On the other hand, people can suffer because they can access so much. Digital remains can be comprehensive and intensely personal, and seeking comfort in them may instead unearth surprises and secrets. Accessing more does not always equate to feeling better.

In terms of control, we have come to task technology companies — particularly social media — with looking after our digital dead. Memorialised accounts have become commonplace, comforting for some mourners, painful for others. Settings that allow individual grievers to calibrate their interaction with the digital dead are typically not very finely grained.

Perhaps expecting social media to not just preserve the dead, but also to care for the bereaved, is an expectation too far.

Some of us feel the pain of second loss acutely when a set of digital remains disappears. But perhaps we're upset for a different reason too. Perhaps, at these moments of data loss, we realise what else we've lost: control and ownership, not just over our memories, but over our own digital selves and their eventual fate.
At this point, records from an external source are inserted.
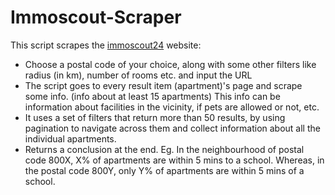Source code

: # Immoscout-Scraper

This script scrapes the [immoscout24](https://www.immoscout24.ch/rent/4001994156) website:
- Choose a postal code of your choice, along with some other filters like radius (in km), number of rooms etc. and input the URL
- The script goes to every result item (apartment)'s page and scrape some info. (info about at least 15 apartments) This info can be information about facilities in the vicinity, if pets are allowed or not, etc.
- It uses a set of filters that return more than 50 results, by using pagination to navigate across them and collect information about all the individual apartments.
- Returns a conclusion at the end. Eg. In the neighbourhood of postal code 800X, X% of apartments are within 5 mins to a school. Whereas, in the postal code 800Y, only Y% of apartments are within 5 mins of a school.
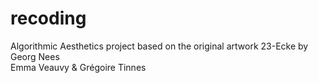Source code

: # recoding
Algorithmic Aesthetics project based on the original artwork 23-Ecke by Georg Nees
<br>
Emma Veauvy & Grégoire Tinnes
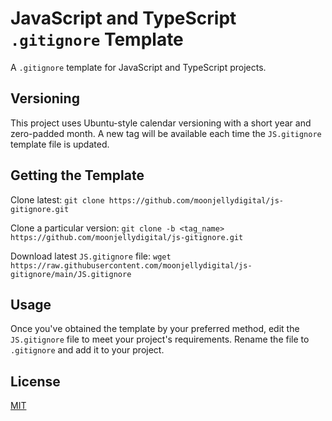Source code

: # JavaScript and TypeScript `.gitignore` Template

A `.gitignore` template for JavaScript and TypeScript projects.

## Versioning

This project uses Ubuntu-style calendar versioning with a short year and
zero-padded month. A new tag will be available each time the `JS.gitignore`
template file is updated.

## Getting the Template

Clone latest: `git clone https://github.com/moonjellydigital/js-gitignore.git`

Clone a particular version: `git clone -b <tag_name> https://github.com/moonjellydigital/js-gitignore.git`

Download latest `JS.gitignore` file: `wget https://raw.githubusercontent.com/moonjellydigital/js-gitignore/main/JS.gitignore`

## Usage

Once you've obtained the template by your preferred method, edit the
`JS.gitignore` file to meet your project's requirements. Rename the file to
`.gitignore` and add it to your project.

## License

[MIT](./LICENSE)
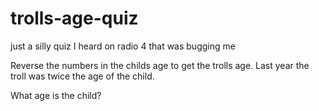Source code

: # trolls-age-quiz

just a silly quiz I heard on radio 4 that was bugging me

Reverse the numbers in the childs age to get the trolls age.
Last year the troll was twice the age of the child.

What age is the child?
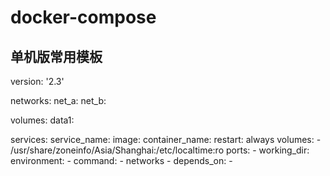 # docker-compose
## 单机版常用模板
version: '2.3'

networks:
  net_a:
  net_b:

volumes:
  data1:

services:
  service_name:
    image: 
    container_name: 
    restart: always
    volumes:
      - /usr/share/zoneinfo/Asia/Shanghai:/etc/localtime:ro
    ports:
      - 
    working_dir: 
    environment:
      -
    command:
      -
    networks 
      -
    depends_on:
      -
Even calling it "digital legacy" can lull you into overestimating how much control you have over your digital information. A legacy usually refers to something that is yours to bequeath, but "your" digital material often doesn't legally belong to you. You can't pass on what you don't own.

Is control of digital afterlives possible?
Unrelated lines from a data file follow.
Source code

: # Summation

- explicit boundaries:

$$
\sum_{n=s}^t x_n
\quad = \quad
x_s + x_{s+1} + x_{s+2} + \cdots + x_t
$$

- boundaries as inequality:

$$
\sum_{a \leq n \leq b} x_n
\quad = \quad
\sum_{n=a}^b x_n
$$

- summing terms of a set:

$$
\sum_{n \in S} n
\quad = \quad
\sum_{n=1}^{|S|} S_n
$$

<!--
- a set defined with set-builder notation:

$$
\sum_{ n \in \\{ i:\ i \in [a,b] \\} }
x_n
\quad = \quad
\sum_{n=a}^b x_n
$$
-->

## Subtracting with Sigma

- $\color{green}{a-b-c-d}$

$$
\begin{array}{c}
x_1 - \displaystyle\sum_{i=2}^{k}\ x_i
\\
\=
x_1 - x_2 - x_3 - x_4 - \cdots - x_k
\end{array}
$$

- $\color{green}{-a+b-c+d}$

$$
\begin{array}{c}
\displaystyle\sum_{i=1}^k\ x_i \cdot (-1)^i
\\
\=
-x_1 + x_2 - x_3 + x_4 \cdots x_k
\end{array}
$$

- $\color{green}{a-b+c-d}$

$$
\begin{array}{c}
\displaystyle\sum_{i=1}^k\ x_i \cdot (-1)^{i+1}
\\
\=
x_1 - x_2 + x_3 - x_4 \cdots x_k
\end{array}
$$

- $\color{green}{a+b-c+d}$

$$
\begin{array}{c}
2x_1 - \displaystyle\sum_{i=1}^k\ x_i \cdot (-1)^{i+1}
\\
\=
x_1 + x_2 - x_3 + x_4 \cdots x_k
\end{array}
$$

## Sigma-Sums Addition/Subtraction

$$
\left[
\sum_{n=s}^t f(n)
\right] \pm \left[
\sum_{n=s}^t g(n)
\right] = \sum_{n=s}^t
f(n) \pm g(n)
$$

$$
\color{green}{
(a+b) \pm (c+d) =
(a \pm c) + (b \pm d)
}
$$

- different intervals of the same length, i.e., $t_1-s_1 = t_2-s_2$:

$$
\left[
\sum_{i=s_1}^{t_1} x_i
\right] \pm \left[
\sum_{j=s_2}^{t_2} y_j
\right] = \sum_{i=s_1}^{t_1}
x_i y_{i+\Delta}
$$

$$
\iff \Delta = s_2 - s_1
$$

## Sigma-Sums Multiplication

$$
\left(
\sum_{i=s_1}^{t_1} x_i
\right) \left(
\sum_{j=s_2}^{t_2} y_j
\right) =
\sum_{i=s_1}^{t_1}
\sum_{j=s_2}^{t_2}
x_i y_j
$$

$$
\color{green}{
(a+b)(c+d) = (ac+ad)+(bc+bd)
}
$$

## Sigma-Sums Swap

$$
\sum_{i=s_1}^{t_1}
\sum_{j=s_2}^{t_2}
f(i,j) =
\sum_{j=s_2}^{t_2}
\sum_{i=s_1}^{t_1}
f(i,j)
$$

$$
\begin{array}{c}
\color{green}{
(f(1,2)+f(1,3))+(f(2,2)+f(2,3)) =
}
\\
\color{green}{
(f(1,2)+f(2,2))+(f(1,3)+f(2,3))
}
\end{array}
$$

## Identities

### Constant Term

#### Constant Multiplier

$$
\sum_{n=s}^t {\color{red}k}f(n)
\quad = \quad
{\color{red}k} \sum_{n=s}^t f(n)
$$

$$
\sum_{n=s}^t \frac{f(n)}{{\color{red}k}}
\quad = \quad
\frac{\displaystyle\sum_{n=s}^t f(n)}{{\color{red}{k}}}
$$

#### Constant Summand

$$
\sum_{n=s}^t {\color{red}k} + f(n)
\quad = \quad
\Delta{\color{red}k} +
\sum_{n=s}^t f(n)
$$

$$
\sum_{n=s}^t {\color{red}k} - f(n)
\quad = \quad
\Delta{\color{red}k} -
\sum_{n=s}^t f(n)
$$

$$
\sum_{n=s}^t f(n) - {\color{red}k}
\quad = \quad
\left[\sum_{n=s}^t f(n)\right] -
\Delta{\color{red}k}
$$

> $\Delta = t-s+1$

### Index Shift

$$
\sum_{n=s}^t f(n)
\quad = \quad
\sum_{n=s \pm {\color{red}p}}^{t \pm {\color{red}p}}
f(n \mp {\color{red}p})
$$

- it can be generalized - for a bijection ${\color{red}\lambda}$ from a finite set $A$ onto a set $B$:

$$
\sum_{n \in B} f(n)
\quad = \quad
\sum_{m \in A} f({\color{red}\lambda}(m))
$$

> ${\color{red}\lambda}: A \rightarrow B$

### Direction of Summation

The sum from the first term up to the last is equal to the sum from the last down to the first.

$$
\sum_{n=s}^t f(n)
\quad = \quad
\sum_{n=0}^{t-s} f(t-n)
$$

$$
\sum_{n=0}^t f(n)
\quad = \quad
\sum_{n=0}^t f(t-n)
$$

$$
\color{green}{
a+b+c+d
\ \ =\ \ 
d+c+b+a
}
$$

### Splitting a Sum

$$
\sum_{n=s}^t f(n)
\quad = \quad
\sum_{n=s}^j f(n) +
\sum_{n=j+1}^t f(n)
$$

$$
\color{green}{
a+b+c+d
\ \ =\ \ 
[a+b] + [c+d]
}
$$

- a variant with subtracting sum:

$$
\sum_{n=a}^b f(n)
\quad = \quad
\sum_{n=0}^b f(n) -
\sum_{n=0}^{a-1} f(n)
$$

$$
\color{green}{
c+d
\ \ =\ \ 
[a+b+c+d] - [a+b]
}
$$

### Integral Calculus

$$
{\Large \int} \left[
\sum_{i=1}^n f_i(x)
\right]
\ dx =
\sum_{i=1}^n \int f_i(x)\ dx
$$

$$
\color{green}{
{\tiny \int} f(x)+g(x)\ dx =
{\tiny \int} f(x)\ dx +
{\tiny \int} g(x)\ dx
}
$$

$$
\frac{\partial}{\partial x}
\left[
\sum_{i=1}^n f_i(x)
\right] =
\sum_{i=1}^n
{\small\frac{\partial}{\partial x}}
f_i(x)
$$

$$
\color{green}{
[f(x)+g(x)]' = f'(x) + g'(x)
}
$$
You may have more control than you think. Almost all states in America have now passed laws making it easier to manage your digital estate. If you assume that password-protected devices and accounts will prove tricky or impossible for others to access, you can ensure that important practical and sentimental information is stored in formats you can control, without third parties and their terms and conditions getting involved.

As a bereaved person, perhaps you have more agency there too, especially if you commit to not giving yourself "dirty pain" by judging yourself or self-imposing "shoulds." As researcher Morna O'Connor writes in Digital Afterlife: Death Matters in a Digital Age (2020), just like everything else in grief, the impact and significance of digital afterlives is not uniform or predictable. Digital afterlives do not "export simply into grievers' experience" (p. 52). Each griever relates to the digital objects left behind by the deceased in their own way. 

We continue our bonds with the dead not just on our phones, but in our memories. Those gone before continue on not just in digital data, but as embodied in our narratives and actions. In these ways, the dead have stayed with us since the beginning of time, and although the digital age has changed much, it has not changed that. 


Bonanno, G. (2010). The Other Side of Sadness: What the New Science of Bereavement Tells Us About Life After Loss. New York: Basic Books.

Kasket, E. (2020). All the Ghosts in the Machine: The Digital Afterlife of Your Personal Data. London: Robinson/Little Brown UK.

O'Connor, M. (2020). Posthumous digital material: Does it 'live on' in survivors' accounts of their dead? In M. Savin-Baden & V. Mason-Robbie (Eds.), Digital Afterlife: Death Matters in a Digital Age (pp. 39-56). London: CRC Press.